Concealed Carry Permits Triple in North Carolina, Violent Crime Down

July 31, 2019

By

Matthew Hoy

The Charlotte Observer reported this morning that the number of concealed carry permits in North Carolina has tripled since 2010 to 647,553 at the beginning of this year. While the number of law-abiding citizens carrying firearms has drastically increased, violent crime has not.

North Carolina passed its comprehensive concealed-carry law in 1995, requiring permit applicants to be certified before they can carry handguns tucked away in their bags, purses, cars and hidden belt holsters.

The process involves an eight-hour course and a firing test to see if the applicant can wield a weapon correctly. It requires a criminal and mental health background check and costs a few hundred dollars.

More than 600,000 N.C. residents have undergone that process. At about eight percent of the state’s population, that represented the 10th-highest rate in the nation in 2017. Mecklenburg County, like many urban areas, has a lower concealed-carry rate of about 3.7 percent of the population.

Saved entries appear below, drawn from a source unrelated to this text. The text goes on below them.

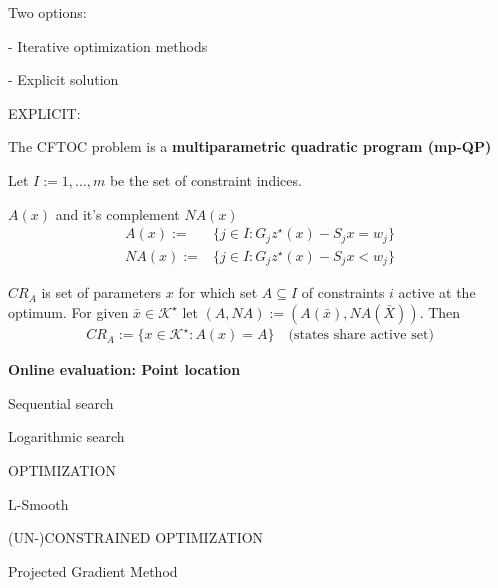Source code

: Two options:

- Iterative optimization methods

- Explicit solution

EXPLICIT:

The CFTOC problem is a
\textbf{multiparametric quadratic program (mp-QP)}



Let $I := {1, . . . , m}$ be the set of constraint indices.
\begin{definition}
	$A(x)$ and it's complement $NA(x)$
	\begin{align*}
		A(x) :=  & \{j\in I: G_jz^\star(x) - S_jx = w_j \} \\
		NA(x) := & \{j\in I: G_jz^\star(x) - S_jx < w_j \}
	\end{align*}
\end{definition}

\begin{definition}
	$CR_A$ is set of parameters $x$ for which set $A\subseteq I$ of constraints $i$ active at the optimum.
	For given $\bar{x} \in \mathcal{K}^\star$ let $(A,NA) := (A(\bar{x}), NA(\bar{X}))$. Then
	\begin{align*}
		CR_A := \{x\in\mathcal{K}^\star : A(x) = A\} \quad \text{(states share active set)}
	\end{align*}
\end{definition}

\textbf{Online evaluation: Point location}

Sequential search

Logarithmic search

OPTIMIZATION


L-Smooth

(UN-)CONSTRAINED OPTIMIZATION

Projected Gradient Method %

The fact that the proliferation of concealed handguns has not resulted in the Old Wild West level of violence that gun control advocates always predict has not stopped them from trying to reduce the number of law-abiding citizens carrying firearms.

Gun Control Advocates Prefer 'May-Issue' over 'Shall-Issue' Concealed Carry

May-issue states like California, New York, New Jersey, Hawaii and Maryland allow local law enforcement complete discretion over who can exercise their constitutional right to keep and bear arms.

In California, this results in very uneven respect for the right; counties like Orange and Fresno issue tens of thousands of permits, while San Francisco County has issued only two. [That last is not at typo.]

North Carolina, as a “shall-issue” state, prompts its sheriffs to issue concealed-carry permits to any applicant unless there’s a glaring reason not to, such as a felony conviction.

“We have some good laws in place,” said Becky Ceartas, executive director of North Carolinians Against Gun Violence. “There’s always room for improvement.”

This year, state legislators nearly approved a bill similar to laws in nine other states that would leave it to the sheriff’s discretion whether to issue a concealed-carry permit. “Law enforcement officials know that community best,” said Ceartas, whose group supported the move.

And, all too typically, too many sheriffs are of the opinion that if you're not a cop, you're little people.

The case of North Carolina just goes to show you that even when their predictions all turn out for naught, so-called gun-safety advocates don't really care about safety, they hate guns. If that makes you less safe, then so be it.